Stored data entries
- - -
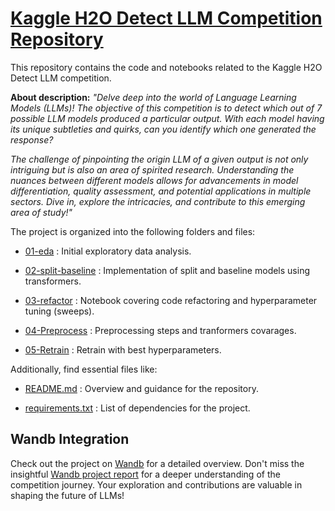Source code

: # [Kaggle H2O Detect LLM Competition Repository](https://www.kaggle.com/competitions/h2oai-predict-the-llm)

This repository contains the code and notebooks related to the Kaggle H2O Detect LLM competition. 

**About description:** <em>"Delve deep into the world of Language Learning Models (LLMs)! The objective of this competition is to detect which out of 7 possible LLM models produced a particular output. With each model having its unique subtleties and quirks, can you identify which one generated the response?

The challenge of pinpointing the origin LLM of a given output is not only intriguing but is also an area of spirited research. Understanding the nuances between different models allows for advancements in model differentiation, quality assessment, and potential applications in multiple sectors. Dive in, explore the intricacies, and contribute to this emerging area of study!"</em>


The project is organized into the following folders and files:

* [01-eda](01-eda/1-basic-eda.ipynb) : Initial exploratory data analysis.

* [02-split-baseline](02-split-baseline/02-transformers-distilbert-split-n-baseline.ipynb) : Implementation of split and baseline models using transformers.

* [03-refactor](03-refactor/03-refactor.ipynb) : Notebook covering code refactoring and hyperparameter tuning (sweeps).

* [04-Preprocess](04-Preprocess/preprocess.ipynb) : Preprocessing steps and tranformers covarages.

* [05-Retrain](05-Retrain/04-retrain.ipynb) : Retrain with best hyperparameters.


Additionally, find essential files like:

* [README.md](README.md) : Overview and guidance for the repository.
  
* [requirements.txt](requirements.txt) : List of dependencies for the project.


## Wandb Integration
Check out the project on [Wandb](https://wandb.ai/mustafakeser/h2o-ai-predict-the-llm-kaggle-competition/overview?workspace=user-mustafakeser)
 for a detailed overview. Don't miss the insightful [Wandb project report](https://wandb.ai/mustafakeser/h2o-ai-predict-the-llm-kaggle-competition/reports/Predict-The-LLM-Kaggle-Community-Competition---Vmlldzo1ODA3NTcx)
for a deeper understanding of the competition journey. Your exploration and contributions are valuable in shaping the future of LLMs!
- - -
» **What is being asked**
Among the entries, copy every line containing the word "LLMs".

» **Response to the exercise**
**About description:** <em>"Delve deep into the world of Language Learning Models (LLMs)! The objective of this competition is to detect which out of 7 possible LLM models produced a particular output. With each model having its unique subtleties and quirks, can you identify which one generated the response?
for a deeper understanding of the competition journey. Your exploration and contributions are valuable in shaping the future of LLMs!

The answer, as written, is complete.